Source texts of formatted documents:
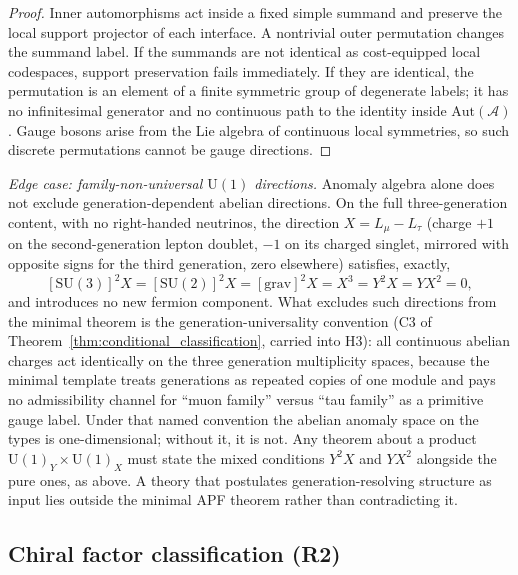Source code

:\documentclass[11pt]{article}
\theoremstyle{definition}
\newcommand{\SU}{\mathrm{SU}}
\newcommand{\U}{\mathrm{U}}
\begin{document}
\begin{proof}
Inner automorphisms act inside a fixed simple summand and preserve the local
support projector of each interface.  A nontrivial outer permutation changes
the summand label.  If the summands are not identical as cost-equipped local
codespaces, support preservation fails immediately.  If they are identical,
the permutation is an element of a finite symmetric group of degenerate
labels; it has no infinitesimal generator and no continuous path to the
identity inside $\mathrm{Aut}(\mathcal A)$.  Gauge bosons arise from the
Lie algebra of continuous local symmetries, so such discrete permutations
cannot be gauge directions.
\end{proof}

\smallskip\noindent\textit{Edge case: family-non-universal $\U(1)$ directions.}\quad
Anomaly algebra alone does not exclude generation-dependent abelian
directions.  On the full three-generation content, with no
right-handed neutrinos, the direction $X = L_\mu - L_\tau$ (charge
$+1$ on the second-generation lepton doublet, $-1$ on its charged
singlet, mirrored with opposite signs for the third generation, zero
elsewhere) satisfies, exactly,
\[
  [\SU(3)]^2 X = [\SU(2)]^2 X = [\mathrm{grav}]^2 X
  = X^3 = Y^2 X = Y X^2 = 0,
\]
and introduces no new fermion component.  What excludes such
directions from the minimal theorem is the generation-universality
convention (C3 of Theorem~\ref{thm:conditional_classification},
carried into H3): all continuous abelian charges act identically on
the three generation multiplicity spaces, because the minimal template
treats generations as repeated copies of one module and pays no
admissibility channel for ``muon family'' versus ``tau family'' as a
primitive gauge label.  Under that named convention the abelian
anomaly space on the types is one-dimensional; without it, it is not.
Any theorem about a product $\U(1)_Y \times \U(1)_X$ must state the
mixed conditions $Y^2 X$ and $Y X^2$ alongside the pure ones, as
above.  A theory that postulates generation-resolving structure as
input lies outside the minimal APF theorem rather than contradicting
it.

\subsection{Chiral factor classification (R2)}
\label{sec:R2_classification}
\end{document}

■ **ABOUT THIS TASK**
Of the entries above, transcribe exactly those lines that fall between the line containing "X^3 = Y^2 X" and the line containing "primitive gauge label.", together with those two lines.

■ **ANSWER FOR THIS EXERCISE**
  = X^3 = Y^2 X = Y X^2 = 0,
\]
and introduces no new fermion component.  What excludes such
directions from the minimal theorem is the generation-universality
convention (C3 of Theorem~\ref{thm:conditional_classification},
carried into H3): all continuous abelian charges act identically on
the three generation multiplicity spaces, because the minimal template
treats generations as repeated copies of one module and pays no
admissibility channel for ``muon family'' versus ``tau family'' as a
primitive gauge label.  Under that named convention the abelian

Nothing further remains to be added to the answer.